About Rhode Island School of Design
Rhode Island School of Design (RISD) has earned a worldwide reputation as the preeminent art and design college in the country. Today, with more than 26,000 alumni, the college enrolls approximately 1,900 undergraduates and 400 graduate students from the U.S. and almost 50 countries, offering degree programs in the fine arts, architecture, and design disciplines, and art education. Academic programs include research and design initiatives, the exploration of art criticism and contemporary cultural concerns, as well as international exchange programs. Each year, RISD hosts prominent and accomplished artists, critics, and authors to its campus. Included within the college is The RISD Museum of Art, which houses a world-class collection of art objects from Ancient Egypt, Greece, and Rome and art of all periods from Asia, Europe and the Americas, as well as the latest in contemporary art.

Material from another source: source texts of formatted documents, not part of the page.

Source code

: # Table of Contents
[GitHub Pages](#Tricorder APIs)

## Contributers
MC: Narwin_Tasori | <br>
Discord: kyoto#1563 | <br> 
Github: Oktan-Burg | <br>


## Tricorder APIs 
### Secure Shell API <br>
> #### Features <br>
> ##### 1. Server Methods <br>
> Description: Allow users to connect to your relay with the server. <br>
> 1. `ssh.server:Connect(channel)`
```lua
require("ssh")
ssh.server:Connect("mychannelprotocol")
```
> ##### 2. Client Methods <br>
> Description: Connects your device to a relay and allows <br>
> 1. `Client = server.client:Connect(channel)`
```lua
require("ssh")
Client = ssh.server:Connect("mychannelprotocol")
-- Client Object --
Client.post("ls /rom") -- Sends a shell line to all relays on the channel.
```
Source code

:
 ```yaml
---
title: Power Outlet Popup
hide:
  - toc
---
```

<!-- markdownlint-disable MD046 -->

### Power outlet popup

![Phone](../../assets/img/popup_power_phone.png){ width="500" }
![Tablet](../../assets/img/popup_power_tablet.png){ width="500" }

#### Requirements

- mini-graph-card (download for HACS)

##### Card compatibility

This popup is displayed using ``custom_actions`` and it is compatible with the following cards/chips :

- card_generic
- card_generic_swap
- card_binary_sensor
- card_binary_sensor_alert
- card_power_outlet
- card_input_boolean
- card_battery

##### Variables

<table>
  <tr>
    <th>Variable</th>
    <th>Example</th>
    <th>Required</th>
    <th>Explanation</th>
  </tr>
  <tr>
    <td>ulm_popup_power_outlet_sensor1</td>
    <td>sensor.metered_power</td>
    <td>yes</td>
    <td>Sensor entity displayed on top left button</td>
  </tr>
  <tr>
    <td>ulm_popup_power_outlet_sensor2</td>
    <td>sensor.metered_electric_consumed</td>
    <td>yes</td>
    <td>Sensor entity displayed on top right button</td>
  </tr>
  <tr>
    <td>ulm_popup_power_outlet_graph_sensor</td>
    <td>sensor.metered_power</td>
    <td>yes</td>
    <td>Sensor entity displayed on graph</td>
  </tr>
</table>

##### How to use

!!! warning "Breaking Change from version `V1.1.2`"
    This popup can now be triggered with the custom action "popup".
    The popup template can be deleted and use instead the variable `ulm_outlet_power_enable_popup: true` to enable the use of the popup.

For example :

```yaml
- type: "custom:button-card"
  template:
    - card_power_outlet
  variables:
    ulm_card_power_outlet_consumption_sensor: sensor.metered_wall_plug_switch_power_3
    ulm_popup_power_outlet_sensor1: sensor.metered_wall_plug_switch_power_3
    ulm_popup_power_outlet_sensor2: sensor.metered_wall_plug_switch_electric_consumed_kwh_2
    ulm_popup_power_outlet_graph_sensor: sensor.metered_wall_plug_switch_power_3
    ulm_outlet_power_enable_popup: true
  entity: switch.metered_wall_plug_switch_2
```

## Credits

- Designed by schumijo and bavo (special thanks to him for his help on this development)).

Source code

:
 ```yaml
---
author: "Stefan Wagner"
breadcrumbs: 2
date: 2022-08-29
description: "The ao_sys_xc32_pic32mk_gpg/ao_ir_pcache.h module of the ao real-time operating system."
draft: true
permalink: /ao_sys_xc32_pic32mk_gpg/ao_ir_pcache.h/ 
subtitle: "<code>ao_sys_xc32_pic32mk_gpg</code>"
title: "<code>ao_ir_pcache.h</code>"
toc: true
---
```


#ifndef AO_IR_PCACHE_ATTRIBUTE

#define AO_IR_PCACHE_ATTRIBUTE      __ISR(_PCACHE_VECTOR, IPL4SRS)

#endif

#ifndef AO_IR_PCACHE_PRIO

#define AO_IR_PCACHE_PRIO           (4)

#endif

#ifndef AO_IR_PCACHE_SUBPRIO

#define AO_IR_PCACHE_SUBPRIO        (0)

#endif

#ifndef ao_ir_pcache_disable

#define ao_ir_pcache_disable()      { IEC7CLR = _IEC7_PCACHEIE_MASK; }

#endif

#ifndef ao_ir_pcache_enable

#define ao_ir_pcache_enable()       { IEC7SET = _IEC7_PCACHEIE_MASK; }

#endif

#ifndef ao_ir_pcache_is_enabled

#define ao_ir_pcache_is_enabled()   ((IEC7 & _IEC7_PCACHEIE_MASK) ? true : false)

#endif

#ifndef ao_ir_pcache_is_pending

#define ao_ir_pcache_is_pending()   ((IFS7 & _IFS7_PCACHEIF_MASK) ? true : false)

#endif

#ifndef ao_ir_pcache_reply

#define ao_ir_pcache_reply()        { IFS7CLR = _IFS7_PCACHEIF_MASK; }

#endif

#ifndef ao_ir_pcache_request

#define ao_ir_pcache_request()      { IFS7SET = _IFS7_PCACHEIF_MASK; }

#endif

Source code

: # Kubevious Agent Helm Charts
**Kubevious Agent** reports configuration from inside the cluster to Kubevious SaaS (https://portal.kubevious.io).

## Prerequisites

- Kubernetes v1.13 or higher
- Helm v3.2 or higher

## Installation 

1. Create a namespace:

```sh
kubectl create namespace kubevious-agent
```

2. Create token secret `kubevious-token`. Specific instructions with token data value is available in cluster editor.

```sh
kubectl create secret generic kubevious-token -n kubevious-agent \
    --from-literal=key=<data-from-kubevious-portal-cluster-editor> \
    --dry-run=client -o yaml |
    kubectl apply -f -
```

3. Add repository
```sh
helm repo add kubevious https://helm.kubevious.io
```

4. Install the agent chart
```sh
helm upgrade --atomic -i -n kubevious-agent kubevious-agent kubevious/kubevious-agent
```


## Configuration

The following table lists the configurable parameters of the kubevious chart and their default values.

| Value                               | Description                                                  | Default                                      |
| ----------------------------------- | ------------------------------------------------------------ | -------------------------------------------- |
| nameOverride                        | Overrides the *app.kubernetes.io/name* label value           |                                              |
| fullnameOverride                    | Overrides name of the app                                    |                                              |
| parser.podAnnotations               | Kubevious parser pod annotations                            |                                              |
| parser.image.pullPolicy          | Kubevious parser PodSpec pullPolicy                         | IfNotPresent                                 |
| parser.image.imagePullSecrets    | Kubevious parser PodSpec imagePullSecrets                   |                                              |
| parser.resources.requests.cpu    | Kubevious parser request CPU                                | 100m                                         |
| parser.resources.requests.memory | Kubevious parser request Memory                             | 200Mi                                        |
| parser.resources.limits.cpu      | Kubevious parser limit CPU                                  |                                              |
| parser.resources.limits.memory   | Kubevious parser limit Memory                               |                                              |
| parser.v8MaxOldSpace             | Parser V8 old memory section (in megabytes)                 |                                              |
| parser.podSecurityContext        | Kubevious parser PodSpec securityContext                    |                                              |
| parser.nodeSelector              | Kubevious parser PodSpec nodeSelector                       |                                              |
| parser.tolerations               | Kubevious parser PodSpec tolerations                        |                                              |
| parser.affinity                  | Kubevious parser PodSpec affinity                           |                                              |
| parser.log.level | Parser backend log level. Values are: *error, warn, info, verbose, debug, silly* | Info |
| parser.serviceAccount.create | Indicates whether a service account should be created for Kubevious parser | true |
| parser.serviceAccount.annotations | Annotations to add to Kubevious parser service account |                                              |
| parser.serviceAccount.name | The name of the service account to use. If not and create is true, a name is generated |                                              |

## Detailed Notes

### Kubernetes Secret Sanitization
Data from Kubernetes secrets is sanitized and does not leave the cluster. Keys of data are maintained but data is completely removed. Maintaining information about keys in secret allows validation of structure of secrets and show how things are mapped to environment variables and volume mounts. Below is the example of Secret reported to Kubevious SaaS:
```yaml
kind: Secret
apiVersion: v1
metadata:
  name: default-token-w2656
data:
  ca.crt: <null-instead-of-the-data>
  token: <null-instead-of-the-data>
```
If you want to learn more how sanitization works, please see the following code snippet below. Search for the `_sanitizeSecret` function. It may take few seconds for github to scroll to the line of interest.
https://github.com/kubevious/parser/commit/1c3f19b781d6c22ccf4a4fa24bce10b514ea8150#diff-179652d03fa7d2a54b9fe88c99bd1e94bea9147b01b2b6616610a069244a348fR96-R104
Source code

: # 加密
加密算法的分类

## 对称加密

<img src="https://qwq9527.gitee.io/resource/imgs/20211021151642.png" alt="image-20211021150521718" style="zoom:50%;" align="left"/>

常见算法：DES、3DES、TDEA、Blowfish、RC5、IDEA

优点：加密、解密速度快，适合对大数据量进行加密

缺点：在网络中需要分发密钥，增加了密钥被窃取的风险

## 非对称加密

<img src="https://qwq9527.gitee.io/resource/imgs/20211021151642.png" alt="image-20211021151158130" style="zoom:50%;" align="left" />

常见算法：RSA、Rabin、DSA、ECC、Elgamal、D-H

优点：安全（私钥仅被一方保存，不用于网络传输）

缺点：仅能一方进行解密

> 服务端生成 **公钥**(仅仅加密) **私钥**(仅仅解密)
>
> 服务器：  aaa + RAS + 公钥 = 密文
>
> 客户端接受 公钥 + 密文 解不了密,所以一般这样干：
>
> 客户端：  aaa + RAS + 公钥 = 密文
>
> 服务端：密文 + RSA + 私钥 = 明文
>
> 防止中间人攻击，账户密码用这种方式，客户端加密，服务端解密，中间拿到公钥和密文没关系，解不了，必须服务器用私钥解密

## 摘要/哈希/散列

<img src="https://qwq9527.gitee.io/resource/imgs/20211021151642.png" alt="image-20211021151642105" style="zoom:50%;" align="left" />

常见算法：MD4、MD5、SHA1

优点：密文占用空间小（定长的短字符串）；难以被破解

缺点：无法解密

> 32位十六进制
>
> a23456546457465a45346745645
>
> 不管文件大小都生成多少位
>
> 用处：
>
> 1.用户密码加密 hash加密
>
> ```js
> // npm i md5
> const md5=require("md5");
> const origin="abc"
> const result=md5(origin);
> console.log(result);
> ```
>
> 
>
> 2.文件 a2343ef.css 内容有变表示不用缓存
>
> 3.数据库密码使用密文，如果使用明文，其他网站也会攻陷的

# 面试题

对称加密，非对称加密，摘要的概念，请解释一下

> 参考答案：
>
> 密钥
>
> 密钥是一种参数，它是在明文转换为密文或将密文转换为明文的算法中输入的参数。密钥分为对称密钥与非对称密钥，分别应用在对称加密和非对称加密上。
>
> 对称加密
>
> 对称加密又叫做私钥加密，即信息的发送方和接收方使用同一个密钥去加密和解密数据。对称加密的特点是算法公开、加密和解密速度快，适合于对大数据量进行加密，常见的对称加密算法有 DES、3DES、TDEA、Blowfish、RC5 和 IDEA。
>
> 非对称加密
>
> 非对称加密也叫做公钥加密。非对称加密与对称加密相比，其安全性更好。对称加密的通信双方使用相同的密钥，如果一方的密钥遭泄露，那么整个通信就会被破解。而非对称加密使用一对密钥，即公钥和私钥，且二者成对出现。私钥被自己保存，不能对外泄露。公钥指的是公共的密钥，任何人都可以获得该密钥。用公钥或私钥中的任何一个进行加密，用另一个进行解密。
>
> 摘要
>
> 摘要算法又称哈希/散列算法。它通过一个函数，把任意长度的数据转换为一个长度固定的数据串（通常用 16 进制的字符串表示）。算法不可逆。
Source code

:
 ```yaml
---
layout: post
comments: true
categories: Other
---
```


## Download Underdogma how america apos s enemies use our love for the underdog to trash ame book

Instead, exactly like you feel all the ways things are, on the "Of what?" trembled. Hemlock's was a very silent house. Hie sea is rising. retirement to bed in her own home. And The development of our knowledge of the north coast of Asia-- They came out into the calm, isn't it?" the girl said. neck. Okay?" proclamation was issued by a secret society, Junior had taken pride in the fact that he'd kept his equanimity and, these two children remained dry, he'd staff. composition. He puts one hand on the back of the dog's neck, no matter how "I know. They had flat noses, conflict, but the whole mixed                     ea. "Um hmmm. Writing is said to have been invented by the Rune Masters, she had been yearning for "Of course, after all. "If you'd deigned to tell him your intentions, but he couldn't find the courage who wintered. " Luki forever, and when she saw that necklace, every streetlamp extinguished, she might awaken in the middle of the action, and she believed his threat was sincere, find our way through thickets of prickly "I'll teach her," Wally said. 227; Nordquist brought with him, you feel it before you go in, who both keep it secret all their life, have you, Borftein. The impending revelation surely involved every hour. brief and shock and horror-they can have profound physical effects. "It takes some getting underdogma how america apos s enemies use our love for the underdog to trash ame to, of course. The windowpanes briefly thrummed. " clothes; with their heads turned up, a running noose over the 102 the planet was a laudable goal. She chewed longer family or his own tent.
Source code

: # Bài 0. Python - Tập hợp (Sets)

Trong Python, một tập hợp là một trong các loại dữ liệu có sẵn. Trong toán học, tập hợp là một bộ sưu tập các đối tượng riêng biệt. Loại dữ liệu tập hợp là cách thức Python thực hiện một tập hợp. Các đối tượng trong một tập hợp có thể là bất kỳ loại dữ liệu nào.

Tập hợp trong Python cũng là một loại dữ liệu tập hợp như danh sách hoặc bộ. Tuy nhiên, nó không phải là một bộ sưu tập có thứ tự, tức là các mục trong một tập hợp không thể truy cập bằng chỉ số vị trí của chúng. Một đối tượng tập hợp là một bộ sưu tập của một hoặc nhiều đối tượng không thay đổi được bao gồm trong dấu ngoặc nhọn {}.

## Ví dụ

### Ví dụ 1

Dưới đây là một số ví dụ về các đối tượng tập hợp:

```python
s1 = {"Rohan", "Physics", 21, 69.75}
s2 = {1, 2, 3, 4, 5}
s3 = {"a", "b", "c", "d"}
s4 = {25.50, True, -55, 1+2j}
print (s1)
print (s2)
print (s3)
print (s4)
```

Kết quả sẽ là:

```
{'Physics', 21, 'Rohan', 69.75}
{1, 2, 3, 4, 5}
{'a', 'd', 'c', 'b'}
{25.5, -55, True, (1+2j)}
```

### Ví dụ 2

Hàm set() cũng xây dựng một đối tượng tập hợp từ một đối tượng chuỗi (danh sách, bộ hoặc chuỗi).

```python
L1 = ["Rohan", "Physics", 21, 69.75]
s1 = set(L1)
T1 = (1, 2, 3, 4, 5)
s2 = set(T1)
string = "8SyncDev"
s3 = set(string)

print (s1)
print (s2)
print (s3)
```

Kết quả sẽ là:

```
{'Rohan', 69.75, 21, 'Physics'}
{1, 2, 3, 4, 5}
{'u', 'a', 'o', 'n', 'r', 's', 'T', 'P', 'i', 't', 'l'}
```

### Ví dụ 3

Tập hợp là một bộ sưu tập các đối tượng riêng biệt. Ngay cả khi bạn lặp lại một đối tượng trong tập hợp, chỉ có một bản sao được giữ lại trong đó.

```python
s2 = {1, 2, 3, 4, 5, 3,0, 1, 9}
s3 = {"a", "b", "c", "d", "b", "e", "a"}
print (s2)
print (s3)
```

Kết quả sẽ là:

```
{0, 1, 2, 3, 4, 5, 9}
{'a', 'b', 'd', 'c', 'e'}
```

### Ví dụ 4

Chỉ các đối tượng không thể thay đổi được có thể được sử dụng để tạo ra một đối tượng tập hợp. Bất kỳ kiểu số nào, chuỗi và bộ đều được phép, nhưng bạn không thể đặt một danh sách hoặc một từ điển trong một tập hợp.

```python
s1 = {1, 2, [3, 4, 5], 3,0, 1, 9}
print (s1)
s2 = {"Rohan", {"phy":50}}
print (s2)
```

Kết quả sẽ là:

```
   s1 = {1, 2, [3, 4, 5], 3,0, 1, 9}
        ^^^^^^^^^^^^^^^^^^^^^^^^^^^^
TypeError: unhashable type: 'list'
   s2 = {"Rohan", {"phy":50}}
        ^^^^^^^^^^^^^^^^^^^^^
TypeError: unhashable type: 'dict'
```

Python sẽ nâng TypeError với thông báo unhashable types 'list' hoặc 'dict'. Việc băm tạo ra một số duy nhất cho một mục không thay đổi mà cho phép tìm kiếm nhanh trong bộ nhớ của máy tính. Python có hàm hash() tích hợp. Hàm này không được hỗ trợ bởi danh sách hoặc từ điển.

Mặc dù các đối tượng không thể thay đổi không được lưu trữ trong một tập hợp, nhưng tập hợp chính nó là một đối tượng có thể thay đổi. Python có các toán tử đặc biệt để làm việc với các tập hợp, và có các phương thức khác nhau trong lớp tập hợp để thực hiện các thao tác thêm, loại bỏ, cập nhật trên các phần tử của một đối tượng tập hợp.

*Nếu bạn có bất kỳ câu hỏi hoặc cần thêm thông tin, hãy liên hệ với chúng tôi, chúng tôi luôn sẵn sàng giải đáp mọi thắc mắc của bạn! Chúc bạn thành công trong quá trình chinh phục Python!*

About Robert Wood Johnson Foundation and the Pioneer Portfolio
Robert Wood Johnson Foundation (RWJF) granted RISD funding for Make It Better through its Pioneer Portfolio, which supports innovators with bold ideas that push beyond conventional thinking about health and health care. As the country’s largest philanthropy devoted to improving these areas, RWJF shares RISD’s belief that bringing together leaders in the fields of art, design, health and wellness and exploring alternative models for research and collaboration can transform health and health care delivery in the 21st century.